Hi, I have been running code in parallel using julia -p200
for a while. Now I am using a cloud server that has:
CPU(s) 96
Cores Per Socket 24
Sockets 2
By my calculations I should be able to run 96x24x2=4608 threads. However when trying to run something like julia -p750
(I can run julia -p500
) for example I get the following error:
brett_israelsen@instance-1:~/GitProjects/self_confidence/road_net$ julia -p4600
ERROR (unhandled task failure): pipe_link: too many open files (EMFILE)
Stacktrace:
[1] setup_stdio(::Base.##374#375{Cmd}, ::Tuple{Base.DevNullStream,Pipe,Base.TTY}) at ./process.jl:497
[2] #spawn#373(::Nullable{Base.ProcessChain}, ::Function, ::Cmd, ::Tuple{Base.DevNullStream,Pipe,Base.TTY}) at ./process.jl:511
[3] (::Base.#kw##spawn)(::Array{Any,1}, ::Base.#spawn, ::Cmd, ::Tuple{Base.DevNullStream,Pipe,Base.TTY}) at ./<missing>:0
[4] #spawn#370(::Nullable{Base.ProcessChain}, ::Function, ::Base.CmdRedirect, ::Tuple{Base.DevNullStream,Pipe,Base.TTY}) at ./process.jl:392
[5] spawn(::Base.CmdRedirect, ::Tuple{Base.DevNullStream,Pipe,Base.TTY}) at ./process.jl:392
[6] (::Base.Distributed.##31#34{Base.Distributed.LocalManager,Dict{Any,Any},Array{WorkerConfig,1},Condition})() at ./event.jl:73
Master process (id 1) could not connect within 60.0 seconds.
exiting.
Worker 465 terminated.
Master process (id 1) could not connect within 60.0 seconds.
exiting.
ERROR (unhandled task failure): Version read failed. Connection closed by peer.
Stacktrace:
[1] (::Base.Distributed.##99#100{TCPSocket,TCPSocket,Bool})() at ./event.jl:73
Worker 464 terminated.
ERROR (unhandled task failure): Version read failed.

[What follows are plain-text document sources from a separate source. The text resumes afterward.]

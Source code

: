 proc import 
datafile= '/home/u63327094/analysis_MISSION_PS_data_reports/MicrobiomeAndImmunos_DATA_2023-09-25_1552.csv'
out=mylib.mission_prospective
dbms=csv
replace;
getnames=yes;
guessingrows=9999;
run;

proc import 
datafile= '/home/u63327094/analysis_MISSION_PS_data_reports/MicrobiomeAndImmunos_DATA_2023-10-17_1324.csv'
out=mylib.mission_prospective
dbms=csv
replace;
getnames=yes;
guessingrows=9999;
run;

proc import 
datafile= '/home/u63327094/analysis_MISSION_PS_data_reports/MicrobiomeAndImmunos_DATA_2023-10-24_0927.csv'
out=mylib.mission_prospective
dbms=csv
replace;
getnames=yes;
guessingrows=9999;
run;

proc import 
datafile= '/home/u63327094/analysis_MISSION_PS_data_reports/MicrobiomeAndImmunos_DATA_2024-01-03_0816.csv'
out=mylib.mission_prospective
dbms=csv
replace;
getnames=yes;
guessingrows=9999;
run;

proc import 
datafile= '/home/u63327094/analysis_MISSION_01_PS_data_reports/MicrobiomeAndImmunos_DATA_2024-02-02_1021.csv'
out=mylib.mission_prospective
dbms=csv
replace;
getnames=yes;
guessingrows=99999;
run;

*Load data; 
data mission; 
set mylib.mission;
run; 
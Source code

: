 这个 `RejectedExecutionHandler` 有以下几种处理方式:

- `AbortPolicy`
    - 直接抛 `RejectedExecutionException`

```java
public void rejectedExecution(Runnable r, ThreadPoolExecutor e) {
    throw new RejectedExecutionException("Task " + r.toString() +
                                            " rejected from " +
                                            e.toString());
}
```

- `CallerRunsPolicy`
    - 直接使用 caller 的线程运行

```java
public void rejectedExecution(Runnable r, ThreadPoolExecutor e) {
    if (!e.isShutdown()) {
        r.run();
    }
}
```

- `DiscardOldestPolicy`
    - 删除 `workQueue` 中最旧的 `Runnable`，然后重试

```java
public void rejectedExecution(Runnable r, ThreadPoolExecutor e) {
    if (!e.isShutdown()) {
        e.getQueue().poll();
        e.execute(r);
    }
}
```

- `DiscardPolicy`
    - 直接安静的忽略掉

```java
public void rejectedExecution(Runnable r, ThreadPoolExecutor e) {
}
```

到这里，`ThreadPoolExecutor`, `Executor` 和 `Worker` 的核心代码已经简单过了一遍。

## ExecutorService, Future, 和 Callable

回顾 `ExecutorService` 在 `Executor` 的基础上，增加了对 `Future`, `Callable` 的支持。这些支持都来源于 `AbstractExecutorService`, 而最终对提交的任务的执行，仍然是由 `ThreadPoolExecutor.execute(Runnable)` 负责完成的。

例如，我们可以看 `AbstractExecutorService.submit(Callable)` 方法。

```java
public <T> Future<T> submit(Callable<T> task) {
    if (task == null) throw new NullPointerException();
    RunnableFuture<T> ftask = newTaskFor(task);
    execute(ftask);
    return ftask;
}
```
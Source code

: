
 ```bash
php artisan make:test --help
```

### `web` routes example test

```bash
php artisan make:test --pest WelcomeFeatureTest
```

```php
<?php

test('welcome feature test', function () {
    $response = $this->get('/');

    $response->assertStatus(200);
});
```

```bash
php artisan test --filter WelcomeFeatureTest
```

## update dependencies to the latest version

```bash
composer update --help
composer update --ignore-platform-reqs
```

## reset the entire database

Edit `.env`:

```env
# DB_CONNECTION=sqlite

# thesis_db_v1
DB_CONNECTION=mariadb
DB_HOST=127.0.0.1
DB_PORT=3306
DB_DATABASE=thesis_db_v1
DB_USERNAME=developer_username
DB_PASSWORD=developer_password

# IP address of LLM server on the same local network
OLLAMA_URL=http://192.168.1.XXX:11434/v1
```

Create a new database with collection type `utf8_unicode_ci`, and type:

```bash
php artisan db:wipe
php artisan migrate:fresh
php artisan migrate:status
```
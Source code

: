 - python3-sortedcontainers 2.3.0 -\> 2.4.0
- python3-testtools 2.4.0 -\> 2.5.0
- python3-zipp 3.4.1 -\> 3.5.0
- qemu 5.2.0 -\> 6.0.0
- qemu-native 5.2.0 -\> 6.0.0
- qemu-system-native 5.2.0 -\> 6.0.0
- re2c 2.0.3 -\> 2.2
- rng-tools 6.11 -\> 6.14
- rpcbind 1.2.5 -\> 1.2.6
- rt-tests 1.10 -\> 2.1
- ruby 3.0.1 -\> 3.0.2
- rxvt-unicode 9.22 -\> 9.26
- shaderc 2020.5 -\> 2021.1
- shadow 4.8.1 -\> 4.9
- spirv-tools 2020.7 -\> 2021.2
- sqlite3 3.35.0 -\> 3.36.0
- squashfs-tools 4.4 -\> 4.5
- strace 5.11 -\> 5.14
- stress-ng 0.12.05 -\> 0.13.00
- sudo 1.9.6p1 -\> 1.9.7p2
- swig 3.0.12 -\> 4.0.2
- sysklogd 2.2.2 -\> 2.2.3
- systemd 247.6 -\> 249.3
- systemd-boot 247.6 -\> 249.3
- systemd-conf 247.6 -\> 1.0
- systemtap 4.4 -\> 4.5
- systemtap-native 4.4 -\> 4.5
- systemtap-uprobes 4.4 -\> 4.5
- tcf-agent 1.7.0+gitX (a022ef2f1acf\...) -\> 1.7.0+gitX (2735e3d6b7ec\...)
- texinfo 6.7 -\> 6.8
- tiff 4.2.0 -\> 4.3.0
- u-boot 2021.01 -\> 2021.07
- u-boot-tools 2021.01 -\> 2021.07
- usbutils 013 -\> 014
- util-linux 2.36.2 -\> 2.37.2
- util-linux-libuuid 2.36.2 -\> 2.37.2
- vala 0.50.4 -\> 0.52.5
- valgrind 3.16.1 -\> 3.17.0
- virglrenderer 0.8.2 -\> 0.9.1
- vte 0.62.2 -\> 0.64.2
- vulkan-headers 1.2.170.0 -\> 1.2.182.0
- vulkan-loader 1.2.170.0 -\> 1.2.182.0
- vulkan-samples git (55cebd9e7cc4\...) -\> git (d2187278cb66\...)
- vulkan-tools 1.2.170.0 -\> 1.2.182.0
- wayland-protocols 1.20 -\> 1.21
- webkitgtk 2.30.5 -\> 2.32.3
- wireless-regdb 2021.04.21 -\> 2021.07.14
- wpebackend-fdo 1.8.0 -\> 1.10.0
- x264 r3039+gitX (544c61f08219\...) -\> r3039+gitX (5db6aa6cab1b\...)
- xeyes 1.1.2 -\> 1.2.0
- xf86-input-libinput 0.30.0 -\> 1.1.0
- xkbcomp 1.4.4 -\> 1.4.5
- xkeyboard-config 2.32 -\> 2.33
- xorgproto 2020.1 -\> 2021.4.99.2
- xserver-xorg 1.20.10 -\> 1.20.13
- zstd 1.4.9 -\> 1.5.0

Connection closed by peer.
Stacktrace:
[1] (::Base.Distributed.##99#100{TCPSocket,TCPSocket,Bool})() at ./event.jl:73
Master process (id 1) could not connect within 60.0 seconds.
exiting.
Master process (id 1) could not connect within 60.0 seconds.
exiting.
Master process (id 1) could not connect within 60.0 seconds.
exiting.
Master process (id 1) could not connect within 60.0 seconds.
exiting.
.
.
.
I suppose that since I am fairly new to HPC, I may have unrealistic expectations, or could be doing something wrong. Hopefully someone can help me out, I would like to be able to use all of the available threads and am not sure how, or if I am already. Thanks!